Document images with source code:
>>>>>
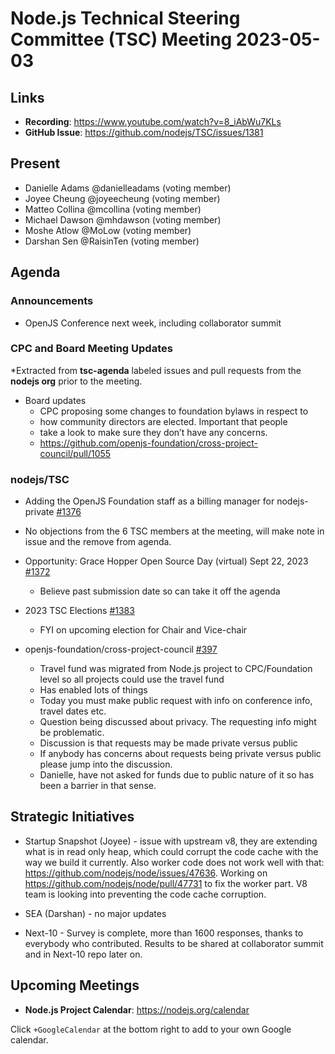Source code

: # Node.js Technical Steering Committee (TSC) Meeting 2023-05-03

## Links

* **Recording**: <https://www.youtube.com/watch?v=8_iAbWu7KLs>
* **GitHub Issue**: <https://github.com/nodejs/TSC/issues/1381>

## Present

* Danielle Adams @danielleadams (voting member)
* Joyee Cheung @joyeecheung (voting member)
* Matteo Collina @mcollina (voting member)
* Michael Dawson @mhdawson (voting member)
* Moshe Atlow @MoLow (voting member)
* Darshan Sen @RaisinTen (voting member)

## Agenda

### Announcements

* OpenJS Conference next week, including collaborator summit

### CPC and Board Meeting Updates

*Extracted from **tsc-agenda** labeled issues and pull requests from the **nodejs org** prior to the meeting.

* Board updates
  * CPC proposing some changes to foundation bylaws in respect to
  * how community directors are elected. Important that people
  * take a look to make sure they don’t have any concerns.
  * <https://github.com/openjs-foundation/cross-project-council/pull/1055>

### nodejs/TSC

* Adding the OpenJS Foundation staff as a billing manager for nodejs-private [#1376](https://github.com/nodejs/TSC/issues/1376)
* No objections from the 6 TSC members at the meeting, will make note in issue and the remove from agenda.

* Opportunity: Grace Hopper Open Source Day (virtual) Sept 22, 2023 [#1372](https://github.com/nodejs/TSC/issues/1372)
  * Believe past submission date so can take it off the agenda

* 2023 TSC Elections [#1383](https://github.com/nodejs/TSC/issues/1382)
  * FYI on upcoming election for Chair and Vice-chair

* openjs-foundation/cross-project-council [#397](https://github.com/openjs-foundation/cross-project-council/issues/397)
  * Travel fund was migrated from Node.js project to CPC/Foundation level so all projects could use the travel fund
  * Has enabled lots of things
  * Today you must make public request with info on conference info, travel dates etc.
  * Question being discussed about privacy. The requesting info might be problematic.
  * Discussion is that requests may be made private versus public
  * If anybody has concerns about requests being private versus public please jump into the discussion.
  * Danielle, have not asked for funds due to public nature of it so has been a barrier in that sense.

## Strategic Initiatives

* Startup Snapshot (Joyee) - issue with upstream v8, they are extending what is in read only heap, which could corrupt the code cache with the way we build it currently. Also worker code does not work well with that: <https://github.com/nodejs/node/issues/47636>. Working on <https://github.com/nodejs/node/pull/47731> to fix the worker part. V8 team is looking into preventing the code cache corruption.

* SEA (Darshan) - no major updates

* Next-10 - Survey is complete, more than 1600 responses, thanks to everybody who contributed. Results to be shared at collaborator summit and in Next-10 repo later on.

## Upcoming Meetings

* **Node.js Project Calendar**: <https://nodejs.org/calendar>

Click `+GoogleCalendar` at the bottom right to add to your own Google calendar.

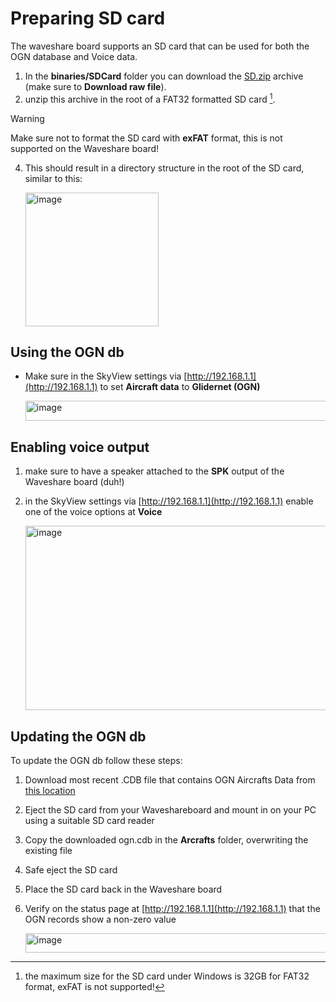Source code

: # Preparing SD card

The waveshare board supports an SD card that can be used for both the OGN database and Voice data.

1. In the **binaries/SDCard** folder you can download the [SD.zip](../binaries/SDCard/SD.zip) archive (make sure to **Download raw file**).
2. unzip this archive in the root of a FAT32 formatted SD card [^1].

> [!WARNING]
> Make sure not to format the SD card with **exFAT** format, this is not supported on the Waveshare board!

4. This should result in a directory structure in the root of the SD card, similar to this:

   
   <img width="213" height="214" alt="image" src="https://github.com/user-attachments/assets/9e0fff79-8af3-44e0-83b2-1a5f9ed97965" />



## Using the OGN db
- Make sure in the SkyView settings via [http://192.168.1.1](http://192.168.1.1) to set **Aircraft data** to **Glidernet (OGN)**  

  
  <img width="571" height="32" alt="image" src="https://github.com/user-attachments/assets/02e131de-e4d7-4cbf-939c-7a04b35fcf0f" />



## Enabling voice output
1. make sure to have a speaker attached to the **SPK** output of the Waveshare board (duh!)
2. in the SkyView settings via [http://192.168.1.1](http://192.168.1.1) enable one of the voice options at **Voice**


   <img width="560" height="295" alt="image" src="https://github.com/user-attachments/assets/e9be2fd3-3ac3-462f-885d-660831178ff4" />




## Updating the OGN db
To update the OGN db follow these steps:
1. Download most recent .CDB file that contains OGN Aircrafts Data from [this location](http://soaringweather.no-ip.info/ADB/data/ogn.cdb)
2. Eject the SD card from your Waveshareboard and mount in on your PC using a suitable SD card reader
3. Copy the downloaded ogn.cdb in the **Arcrafts** folder, overwriting the existing file
4. Safe eject the SD card
5. Place the SD card back in the Waveshare board
6. Verify on the status page at [http://192.168.1.1](http://192.168.1.1) that the OGN records show a non-zero value

   
   <img width="566" height="31" alt="image" src="https://github.com/user-attachments/assets/ff697961-3754-48fb-a865-4109986f107b" />


   [^1]: the maximum size for the SD card under Windows is 32GB for FAT32 format, exFAT is not supported!
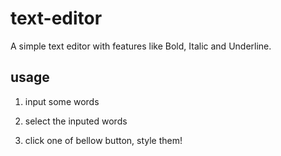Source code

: # text-editor

A simple text editor with features like Bold, Italic and Underline.

## usage

1. input some words

2. select the inputed words

3. click one of bellow button, style them!
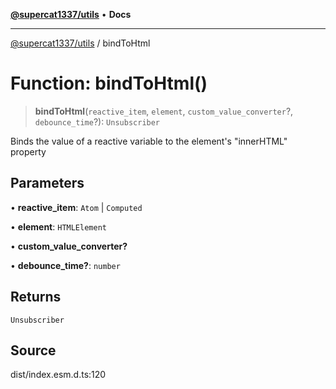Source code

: [**@supercat1337/utils**](../README.md) • **Docs**

***

[@supercat1337/utils](../README.md) / bindToHtml

# Function: bindToHtml()

> **bindToHtml**(`reactive_item`, `element`, `custom_value_converter`?, `debounce_time`?): `Unsubscriber`

Binds the value of a reactive variable to the element's "innerHTML" property

## Parameters

• **reactive\_item**: `Atom` \| `Computed`

• **element**: `HTMLElement`

• **custom\_value\_converter?**

• **debounce\_time?**: `number`

## Returns

`Unsubscriber`

## Source

dist/index.esm.d.ts:120
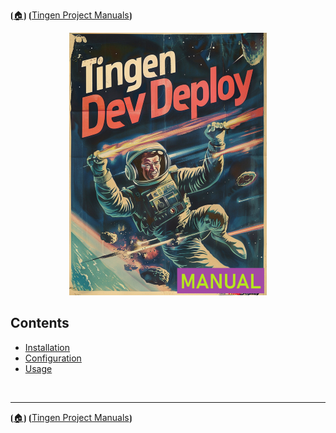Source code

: <!-- u250812 -->

⦗[🏠︎](/README.md)⦘ ⦗[Tingen Project Manuals](./README.md)⦘

<div align="center">

  ![logo](/.github/img/logo/man/TngnDocProj-TngnDvdpMan-320x420.png)

</div>

## Contents

* [Installation](tngndvdp-installation.md)
* [Configuration](tngndvdp-configuration.md)
* [Usage](tngndvdp-usage.md)

<br>

***

⦗[🏠︎](/README.md)⦘ ⦗[Tingen Project Manuals](./README.md)⦘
<<<<<
Task
Give back exactly the lines above starting at the line where "1. make sure" appears and ending at the line where "1. Download most" appears, both included, with no other lines.

Exercise response
1. make sure to have a speaker attached to the **SPK** output of the Waveshare board (duh!)
2. in the SkyView settings via [http://192.168.1.1](http://192.168.1.1) enable one of the voice options at **Voice**


   <img width="560" height="295" alt="image" src="https://github.com/user-attachments/assets/e9be2fd3-3ac3-462f-885d-660831178ff4" />




## Updating the OGN db
To update the OGN db follow these steps:
1. Download most recent .CDB file that contains OGN Aircrafts Data from [this location](http://soaringweather.no-ip.info/ADB/data/ogn.cdb)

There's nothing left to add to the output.